RECORDS FOR THIS EXERCISE START
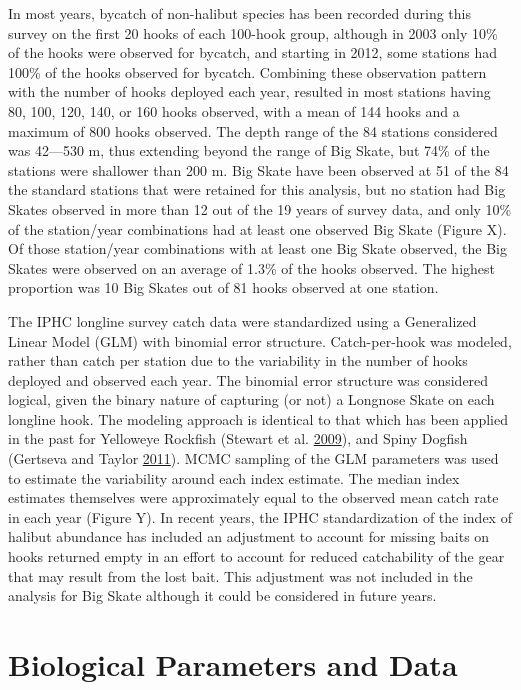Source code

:\documentclass[12pt,]{article}
\begin{document}
In most years, bycatch of non-halibut species has been recorded during
this survey on the first 20 hooks of each 100-hook group, although in
2003 only 10\% of the hooks were observed for bycatch, and starting in
2012, some stations had 100\% of the hooks observed for bycatch.
Combining these observation pattern with the number of hooks deployed
each year, resulted in most stations having 80, 100, 120, 140, or 160
hooks observed, with a mean of 144 hooks and a maximum of 800 hooks
observed. The depth range of the 84 stations considered was 42---530 m,
thus extending beyond the range of Big Skate, but 74\% of the stations
were shallower than 200 m. Big Skate have been observed at 51 of the 84
the standard stations that were retained for this analysis, but no
station had Big Skates observed in more than 12 out of the 19 years of
survey data, and only 10\% of the station/year combinations had at least
one observed Big Skate (Figure X). Of those station/year combinations
with at least one Big Skate observed, the Big Skates were observed on an
average of 1.3\% of the hooks observed. The highest proportion was 10
Big Skates out of 81 hooks observed at one station.

The IPHC longline survey catch data were standardized using a
Generalized Linear Model (GLM) with binomial error structure.
Catch-per-hook was modeled, rather than catch per station due to the
variability in the number of hooks deployed and observed each year. The
binomial error structure was considered logical, given the binary nature
of capturing (or not) a Longnose Skate on each longline hook. The
modeling approach is identical to that which has been applied in the
past for Yelloweye Rockfish (Stewart et al.
\protect\hyperlink{ref-Stewart2009}{2009}), and Spiny Dogfish (Gertseva
and Taylor \protect\hyperlink{ref-Gertseva2011}{2011}). MCMC sampling of
the GLM parameters was used to estimate the variability around each
index estimate. The median index estimates themselves were approximately
equal to the observed mean catch rate in each year (Figure Y). In recent
years, the IPHC standardization of the index of halibut abundance has
included an adjustment to account for missing baits on hooks returned
empty in an effort to account for reduced catchability of the gear that
may result from the lost bait. This adjustment was not included in the
analysis for Big Skate although it could be considered in future years.
\newpage

\hypertarget{biological-parameters-and-data}{%
\section{Biological Parameters and
Data}\label{biological-parameters-and-data}}
\end{document}
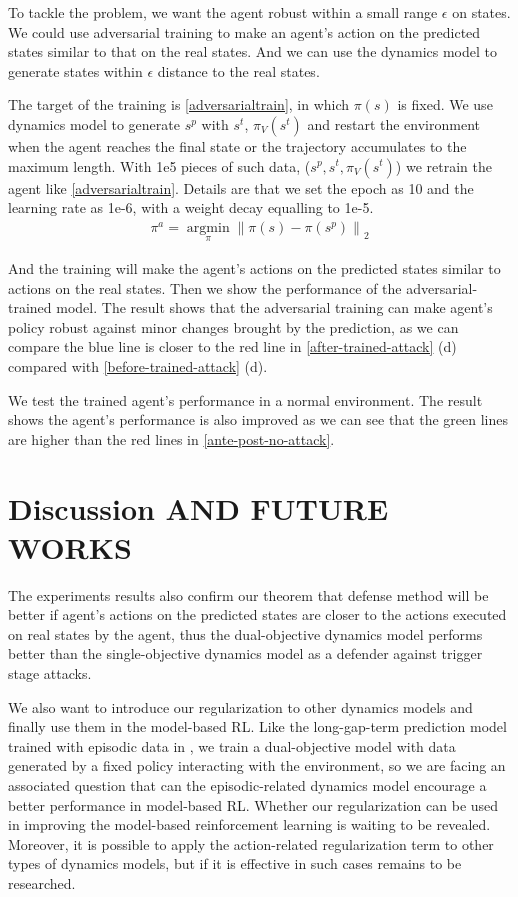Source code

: \documentclass[letterpaper, 10 pt, conference]{ieeeconf}  %
\begin{document}
To tackle the problem, we want the agent robust within a small range $\epsilon$ on states. We could use adversarial training to make an agent's action on the predicted states similar to that on the real states. And we can use the dynamics model to generate states within $\epsilon$ distance to the real states.

The target of the training is \ref{adversarialtrain}, in which $\pi\left(s\right)$ is fixed. We use dynamics model to generate $s^p$ with $s^t$, $\pi_V(s^t)$ and restart the environment when the agent reaches the final state or the trajectory accumulates to the maximum length. With 1e5 pieces of such data, ($s^p,s^t,\pi_V(s^t)$) we retrain the agent like \ref{adversarialtrain}. Details are that we set the epoch as 10 and the learning rate as 1e-6, with a weight decay equalling to 1e-5.
\begin{eqnarray}
\label{adversarialtrain}
\pi^a=\underset{\pi}{\operatorname{argmin}}\left\|\pi(s)-\pi\left(s^p\right)\right\|_2
\end{eqnarray}

And the training will make the agent's actions on the predicted states similar to actions on the real states. Then we show the performance of the adversarial-trained model. The result shows that the adversarial training can make agent's policy robust against minor changes brought by the prediction, as we can compare the blue line is closer to the red line in \ref{after-trained-attack} (d) compared with \ref{before-trained-attack} (d). 

We test the trained agent's performance in a normal environment. The result shows the agent’s performance is also improved as we can see that the green lines are higher than the red lines in \ref{ante-post-no-attack}.

\fi
\section{Discussion AND FUTURE WORKS}
The experiments results also confirm our theorem that defense method will be better if agent's actions on the predicted states are closer to the actions executed on real states by the agent, thus the dual-objective dynamics model performs better than the single-objective dynamics model as a defender against trigger stage attacks. 

We also want to introduce our regularization to other dynamics models and finally use them in the model-based RL. Like the long-gap-term prediction model trained with episodic data in \cite{lambert2021learning}, we train a dual-objective model with data generated by a fixed policy interacting with the environment, so we are facing an associated question that can the episodic-related dynamics model encourage a better performance in model-based RL. Whether our regularization can be used in improving the model-based reinforcement learning is waiting to be revealed. Moreover, it is possible to apply the action-related regularization term to other types of dynamics models, but if it is effective in such cases remains to be researched.
\end{document}

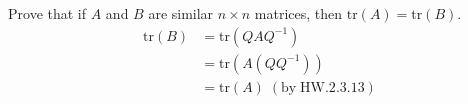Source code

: Prove that if $A$ and $B$ are similar $n\times n$ matrices, then
$\text{tr}(A)= \text{tr}(B)$.
\begin{align}
\text{tr}(B) &= \text{tr}(QAQ^{-1})\\
&= \text{tr}(A(QQ^{-1}))\\
&= \text{tr}(A) \; (\text{by}\; \text{HW}.2.3.13)
\end{align}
RECORDS FOR THIS EXERCISE END
• _TASK STATEMENT_: In the listing above, count every line that contains "account". Respond with the number alone.

• _RESULT_: 2